What sock landed cost means

Sock landed cost is the full cost to get one pair into your warehouse. It starts with the FOB or EXW unit price, then adds packaging, inland freight to port, export docs, ocean or air freight, import duty, customs brokerage, insurance, and bank fees. It can also include destination delivery if your supplier quotes DDP.

Here is a working example. A 10,000-pair order at $0.78 FOB has a factory value of $7,800. Add $250 for packaging, $180 for inland trucking and export handling, $2,400 for sea freight, $650 for duty, $180 for brokerage, and $75 for wire fees. Total landed cost becomes $11,535, or $1.15 per pair. The factory quote alone would hide 47 cents per pair of extra cost.

Carton size changes the math too. A 40-foot container usually carries about 58 to 68 cubic meters of cargo, but sock cartons do not fill that space evenly. A 200-pair carton in a simple polybag may ship at about 0.035 to 0.045 cubic meters, while thicker retail packs push that higher. Less density means higher freight per pair.

Cost lines buyers should price in

Use every charge that leaves your account. Skip guesswork. A usable landed cost sheet for socks should include product price, sample freight if charged back, lab dip or strike-off cost, polybag or retail packaging, carton and carton labels, inland haulage, origin handling, ocean or air freight, duty, customs entry, insurance, and payment fees.

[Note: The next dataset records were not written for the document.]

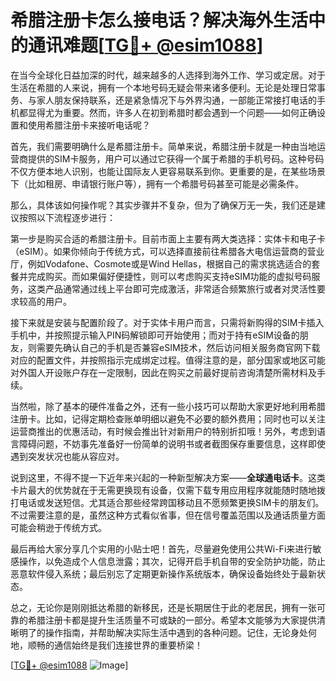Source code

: # 希腊注册卡怎么接电话？解决海外生活中的通讯难题[[TG💪+ @esim1088](https://t.me/s/esim1088)]

在当今全球化日益加深的时代，越来越多的人选择到海外工作、学习或定居。对于生活在希腊的人来说，拥有一个本地号码无疑会带来诸多便利。无论是处理日常事务、与家人朋友保持联系，还是紧急情况下与外界沟通，一部能正常接打电话的手机都显得尤为重要。然而，许多人在初到希腊时都会遇到一个问题——如何正确设置和使用希腊注册卡来接听电话呢？

首先，我们需要明确什么是希腊注册卡。简单来说，希腊注册卡就是一种由当地运营商提供的SIM卡服务，用户可以通过它获得一个属于希腊的手机号码。这种号码不仅方便本地人识别，也能让国际友人更容易联系到你。更重要的是，在某些场景下（比如租房、申请银行账户等），拥有一个希腊号码甚至可能是必需条件。

那么，具体该如何操作呢？其实步骤并不复杂，但为了确保万无一失，我们还是建议按照以下流程逐步进行：

第一步是购买合适的希腊注册卡。目前市面上主要有两大类选择：实体卡和电子卡（eSIM）。如果你倾向于传统方式，可以选择直接前往希腊各大电信运营商的营业厅，例如Vodafone、Cosmote或是Wind Hellas，根据自己的需求挑选适合的套餐并完成购买。而如果偏好便捷性，则可以考虑购买支持eSIM功能的虚拟号码服务，这类产品通常通过线上平台即可完成激活，非常适合频繁旅行或者对灵活性要求较高的用户。

接下来就是安装与配置阶段了。对于实体卡用户而言，只需将新购得的SIM卡插入手机中，并按照提示输入PIN码解锁即可开始使用；而对于持有eSIM设备的朋友，则需要先确认自己的手机是否兼容eSIM技术，然后访问相关服务商官网下载对应的配置文件，并按照指示完成绑定过程。值得注意的是，部分国家或地区可能对外国人开设账户存在一定限制，因此在购买之前最好提前咨询清楚所需材料及手续。

当然啦，除了基本的硬件准备之外，还有一些小技巧可以帮助大家更好地利用希腊注册卡。比如，记得定期检查账单明细以避免不必要的额外费用；同时也可以关注运营商推出的优惠活动，有时候会推出针对新用户的特别折扣哦！另外，考虑到语言障碍问题，不妨事先准备好一份简单的说明书或者截图保存重要信息，这样即使遇到突发状况也能从容应对。

说到这里，不得不提一下近年来兴起的一种新型解决方案——**全球通电话卡**。这类卡片最大的优势就在于无需更换现有设备，仅需下载专用应用程序就能随时随地拨打电话或发送短信。尤其适合那些经常跨国移动且不愿频繁更换SIM卡的朋友们。不过需要注意的是，虽然这种方式看似省事，但在信号覆盖范围以及通话质量方面可能会稍逊于传统方式。

最后再给大家分享几个实用的小贴士吧！首先，尽量避免使用公共Wi-Fi来进行敏感操作，以免造成个人信息泄露；其次，记得开启手机自带的安全防护功能，防止恶意软件侵入系统；最后别忘了定期更新操作系统版本，确保设备始终处于最新状态。

总之，无论你是刚刚抵达希腊的新移民，还是长期居住于此的老居民，拥有一张可靠的希腊注册卡都是提升生活质量不可或缺的一部分。希望本文能够为大家提供清晰明了的操作指南，并帮助解决实际生活中遇到的各种问题。记住，无论身处何地，顺畅的通信始终是我们连接世界的重要桥梁！

[[TG💪+ @esim1088](https://t.me/s/esim1088) ![Image](https://i.postimg.cc/4NQfJmqS/Snipaste-2025-05-13-00-14-12.png)]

If your market charges VAT at import, track it separately because it may be reclaimable.

If the factory offers sample development from 100 pairs, keep that cost separate from production pricing unless the buyer will not recover it elsewhere. The same applies to tooling, such as a new jacquard file or custom carton plate.

How order size changes unit cost

Order size changes sock landed cost because fixed charges get spread across different volumes. A $280 customs entry fee is $0.28 per pair on 1,000 pairs. On 10,000 pairs, it falls to $0.028 per pair. Freight booking, inspection travel, carton labels, and bank fees work the same way.

That is why a small order often looks expensive. It is. A 3,000-pair order at $0.60 FOB can land near $0.92 to $1.02 per pair if you use air freight or if the shipment is dense but underfilled. A 20,000-pair repeat order in the same style can land closer to $0.70 to $0.80 per pair on sea freight, depending on duty and carton count. The product did not get cheaper. The overhead just spread better.

Buyers should model at least three order sizes before signing off pricing: 1,000 pairs, 5,000 pairs, and 20,000 pairs. If the margin only works at the largest number, the quote is not safe for a trial run.

How construction affects cost

Construction changes both factory price and freight. A 132-needle cotton crew sock with basic rib, terry sole, and a plain logo usually costs less than a 168-needle dress sock or a 200-needle merino blend. More needles slow production and raise yarn control demands. Fine-gauge socks also need tighter inspection because skipped stitches, needle marks, and tension shifts show faster.

Common ranges help with planning. A basic 132-needle cotton crew sock may land at $0.48 to $0.85 FOB. A 144-needle athletic sock with terry cushioning and arch support often sits around $0.72 to $1.20 FOB. A 168 to 200 needle dress sock or merino blend can run $1.10 to $2.40 FOB, depending on yarn count, knit pattern, and wash finish.

Ask for exact weight in grams per pair. A 40 g pair and a 70 g pair do not ship at the same cost. For adult crew socks, 45 g to 65 g is common. Heavy cushioned sport styles can reach 70 g to 95 g. Weight affects carton density, freight, and sometimes duty if your customs entry uses net or gross weight checks.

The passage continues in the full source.